Work request
Find every line with the string "panel" in the material below and copy it.

Data supplied
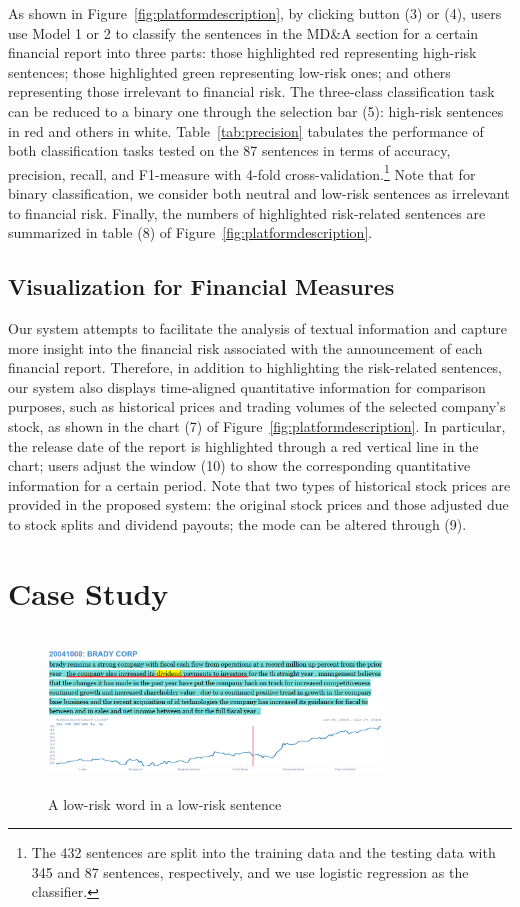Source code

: \documentclass[10pt,conference,letterpaper]{IEEEtran}
\begin{document}
    As shown in Figure~\ref{fig:platformdescription}, by clicking button (3) or (4), users use Model 1 or 2 to classify the sentences in the MD\&A section for a certain financial report into three parts: those highlighted red representing high-risk sentences; those highlighted green representing low-risk ones; and others representing those irrelevant to financial risk. The three-class classification task can be reduced to a binary one through the selection bar (5): high-risk sentences in red and others in white. Table~\ref{tab:precision} tabulates the performance of both classification tasks tested on the 87 sentences in terms of accuracy, precision, recall, and F1-measure with 4-fold cross-validation.\footnote{The 432 sentences are split into the training data and the testing data with 345 and 87 sentences, respectively, and we use logistic regression as the classifier.} Note that for binary classification, we consider both neutral and low-risk sentences as irrelevant to financial risk. Finally, the numbers of highlighted risk-related sentences are summarized in table (8) of Figure~\ref{fig:platformdescription}.

\subsection{Visualization for Financial Measures}
    Our system attempts to facilitate the analysis of textual information and capture more insight into the financial risk associated with the announcement of each financial report. Therefore, in addition to highlighting the risk-related sentences, our system also displays time-aligned quantitative information for comparison purposes, such as historical prices and trading volumes of the selected company's stock, as shown in the chart (7) of Figure~\ref{fig:platformdescription}. In particular, the release date of the report is highlighted through a red vertical line in the chart; users adjust the window (10) to show the corresponding quantitative information for a certain period. Note that two types of historical stock prices are provided in the proposed system: the original stock prices and those adjusted due to stock splits and dividend payouts; the mode can be altered through (9).

\section{Case Study}\label{sec:case}

\begin{figure}[tbh]
\includegraphics[height=1.65in, width=3.5in]{fig/dividend_positive.png}
\caption{A low-risk word
in a low-risk sentence} \label{fig:dividend_lowrisksentence}
\end{figure}
\end{document}
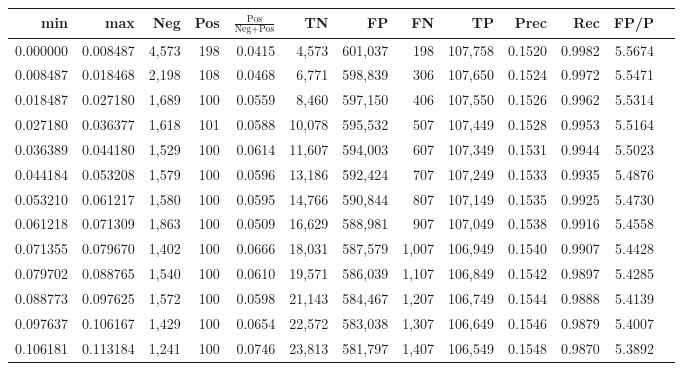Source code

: \begin{tabular}{rrrrrrrrrrrrr}
\toprule
     min &      max &   Neg & Pos & $\frac{\text{Pos}}{\text{Neg}+\text{Pos}}$ &      TN &      FP &      FN &      TP &   Prec &    Rec &   FP/P \\
\midrule
0.000000 & 0.008487 & 4,573 & 198 &                                     0.0415 &   4,573 & 601,037 &     198 & 107,758 & 0.1520 & 0.9982 & 5.5674 \\
0.008487 & 0.018468 & 2,198 & 108 &                                     0.0468 &   6,771 & 598,839 &     306 & 107,650 & 0.1524 & 0.9972 & 5.5471 \\
0.018487 & 0.027180 & 1,689 & 100 &                                     0.0559 &   8,460 & 597,150 &     406 & 107,550 & 0.1526 & 0.9962 & 5.5314 \\
0.027180 & 0.036377 & 1,618 & 101 &                                     0.0588 &  10,078 & 595,532 &     507 & 107,449 & 0.1528 & 0.9953 & 5.5164 \\
0.036389 & 0.044180 & 1,529 & 100 &                                     0.0614 &  11,607 & 594,003 &     607 & 107,349 & 0.1531 & 0.9944 & 5.5023 \\
0.044184 & 0.053208 & 1,579 & 100 &                                     0.0596 &  13,186 & 592,424 &     707 & 107,249 & 0.1533 & 0.9935 & 5.4876 \\
0.053210 & 0.061217 & 1,580 & 100 &                                     0.0595 &  14,766 & 590,844 &     807 & 107,149 & 0.1535 & 0.9925 & 5.4730 \\
0.061218 & 0.071309 & 1,863 & 100 &                                     0.0509 &  16,629 & 588,981 &     907 & 107,049 & 0.1538 & 0.9916 & 5.4558 \\
0.071355 & 0.079670 & 1,402 & 100 &                                     0.0666 &  18,031 & 587,579 &   1,007 & 106,949 & 0.1540 & 0.9907 & 5.4428 \\
0.079702 & 0.088765 & 1,540 & 100 &                                     0.0610 &  19,571 & 586,039 &   1,107 & 106,849 & 0.1542 & 0.9897 & 5.4285 \\
0.088773 & 0.097625 & 1,572 & 100 &                                     0.0598 &  21,143 & 584,467 &   1,207 & 106,749 & 0.1544 & 0.9888 & 5.4139 \\
0.097637 & 0.106167 & 1,429 & 100 &                                     0.0654 &  22,572 & 583,038 &   1,307 & 106,649 & 0.1546 & 0.9879 & 5.4007 \\
0.106181 & 0.113184 & 1,241 & 100 &                                     0.0746 &  23,813 & 581,797 &   1,407 & 106,549 & 0.1548 & 0.9870 & 5.3892 \\

\end{tabular}

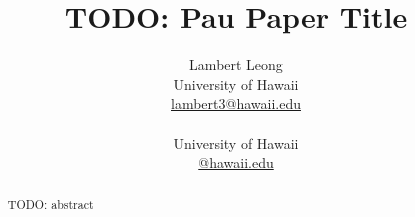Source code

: \documentclass{IEEEtran}
\title{TODO: Pau Paper Title}
\author{Lambert Leong \\
  University of Hawaii \\
  {\underline{ lambert3@hawaii.edu}} \\\And
   \\
  University of Hawaii \\
  {\underline{@hawaii.edu }} \\}
\date{}
\begin{document}
\maketitle
\begin{abstract}
	TODO: abstract
\end{abstract}


%
%
%
%
%




%
\end{document}
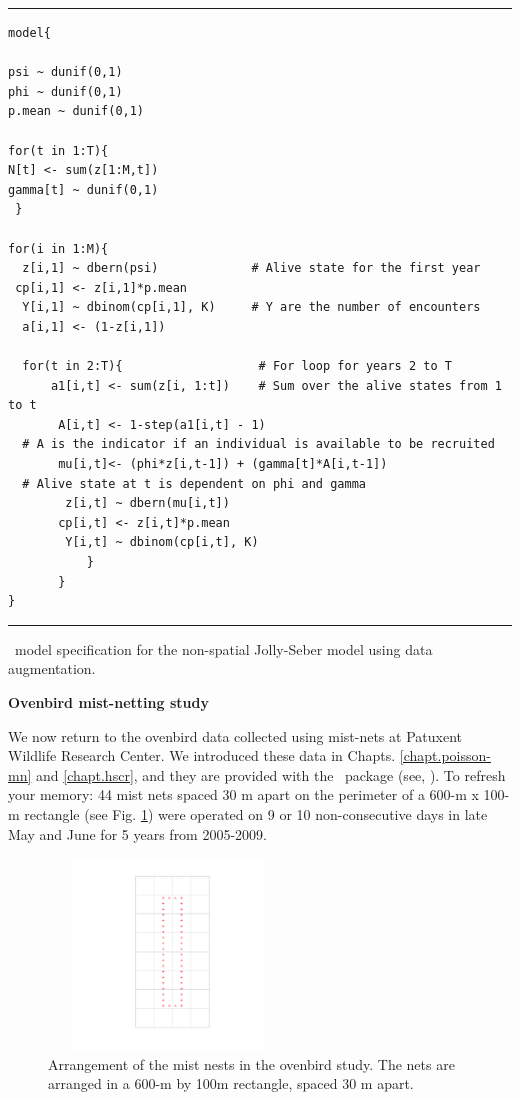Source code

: \begin{panel}[htp]
\centering
\rule[0.1in]{\textwidth}{.03in}
{\small
\begin{verbatim}
model{

psi ~ dunif(0,1)
phi ~ dunif(0,1)
p.mean ~ dunif(0,1)

for(t in 1:T){
N[t] <- sum(z[1:M,t])
gamma[t] ~ dunif(0,1)
 }

for(i in 1:M){
  z[i,1] ~ dbern(psi)	          # Alive state for the first year
 cp[i,1] <- z[i,1]*p.mean
  Y[i,1] ~ dbinom(cp[i,1], K)     # Y are the number of encounters
  a[i,1] <- (1-z[i,1])

  for(t in 2:T){                   # For loop for years 2 to T
      a1[i,t] <- sum(z[i, 1:t])    # Sum over the alive states from 1 to t
       A[i,t] <- 1-step(a1[i,t] - 1)  
  # A is the indicator if an individual is available to be recruited
       mu[i,t]<- (phi*z[i,t-1]) + (gamma[t]*A[i,t-1])
  # Alive state at t is dependent on phi and gamma
        z[i,t] ~ dbern(mu[i,t])   
       cp[i,t] <- z[i,t]*p.mean
        Y[i,t] ~ dbinom(cp[i,t], K)
           }  
       } 
} 
\end{verbatim}
}

\rule[-0.1in]{\textwidth}{.03in}
\caption{
\jags~model specification for the non-spatial Jolly-Seber model using
data augmentation. }
\label{open.panel.nsJS}
\end{panel}


{\flushleft \bf Ovenbird mist-netting study}

We now return to the ovenbird data collected using mist-nets at
Patuxent Wildlife Research Center. We introduced these data 
 in Chapts. \ref{chapt.poisson-mn} and \ref{chapt.hscr}, and they are provided with the 
 \secr~package (see, \citet{efford_etal:2004,
  borchers_efford:2008}). To refresh your memory: 44 mist nets spaced
30 m apart on the perimeter of a 600-m x 100-m rectangle (see
Fig. \ref{open.figs.ovenbirdlocs}) were operated on 9 or 10 non-consecutive days in late May
and June for 5 years from 2005-2009.

\begin{figure}
\centering
\includegraphics[height=2in,width=2.5in]{Ch16-Open/figs/ovenbirds.pdf}
\caption{Arrangement of the mist nests in the ovenbird study.  The nets are arranged in a 600-m by 100m
rectangle, spaced 30 m apart. }
\label{open.figs.ovenbirdlocs}
\end{figure}


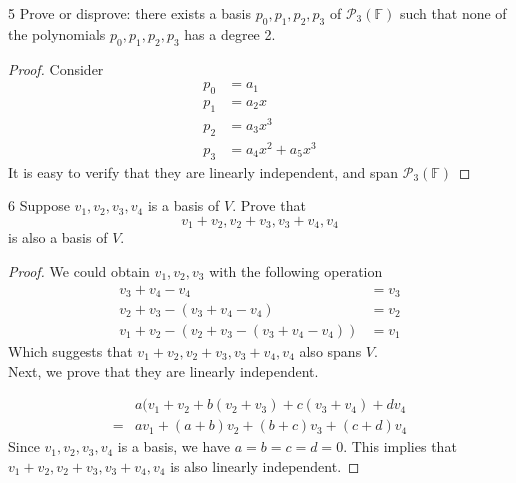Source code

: \documentclass{article}
\newenvironment{problem}[1]{\begin{prob*}{#1}{}}{\end{prob*}}
\newcommand{\F}{\mathbb{F}}
\begin{document}
\begin{problem}{5}
Prove or disprove: there exists a basis \(p_0, p_1, p_2, p_3\) of \(\mathcal{P}_3 (\F)\)
such that none of the polynomials \(p_0, p_1, p_2, p_3\) has a degree 2.
\end{problem}
\begin{proof}
	Consider
	\begin{align*}
		p_0 & = a_1               \\
		p_1 & = a_2 x             \\
		p_2 & = a_3 x^3           \\
		p_3 & = a_4 x^2 + a_5 x^3
	\end{align*}
	It is easy to verify that they are linearly independent, and span $\mathcal{P}_3(\F)$
\end{proof}

\begin{problem}{6}
Suppose \(v_{1}, v_{2}, v_{3}, v_{4}\) is a basis of $V$. Prove that \[
	v_{1} + v_{2}, v_{2} + v_{3}, v_{3} + v_{4}, v_{4}\]
is also a basis of $V$.
\end{problem}
\begin{proof}
	We could obtain \(v_{1}, v_{2}, v_{3}\) with the following operation
	\begin{align}
		v_{3} + v_{4} - v_{4}                                     & = v_{3} \\
		v_{2} + v_{3} - (v_{3} + v_{4} - v_{4})                   & = v_{2} \\
		v_{1} + v_{2} - (v_{2} + v_{3} - (v_{3} + v_{4} - v_{4})) & = v_{1}
	\end{align}
	Which suggests that \(v_{1} + v_{2}, v_{2} + v_{3}, v_{3} + v_{4}, v_{4}\)
	also spans $V$. \\
	Next, we prove that they are linearly independent.

	\begin{align}
		  & a(v_{1} + v_{2} + b ( v_{2} + v_{3} ) + c (v_{3} + v_{4}) + d v_{4} \\
		= & a v_{1} + (a + b) v_{2} + (b + c) v_{3} + (c + d) v_{4}
	\end{align}
	Since \(v_{1}, v_{2}, v_{3}, v_{4}\) is a basis, we have \(a = b = c = d = 0\).
	This implies that \(v_{1} + v_{2}, v_{2} + v_{3}, v_{3} + v_{4}, v_{4}\)
	is also linearly independent.
\end{proof}
\end{document}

Finished exercise
: \begin{panel}[htp]
\label{open.panel.nsJS}
\end{panel}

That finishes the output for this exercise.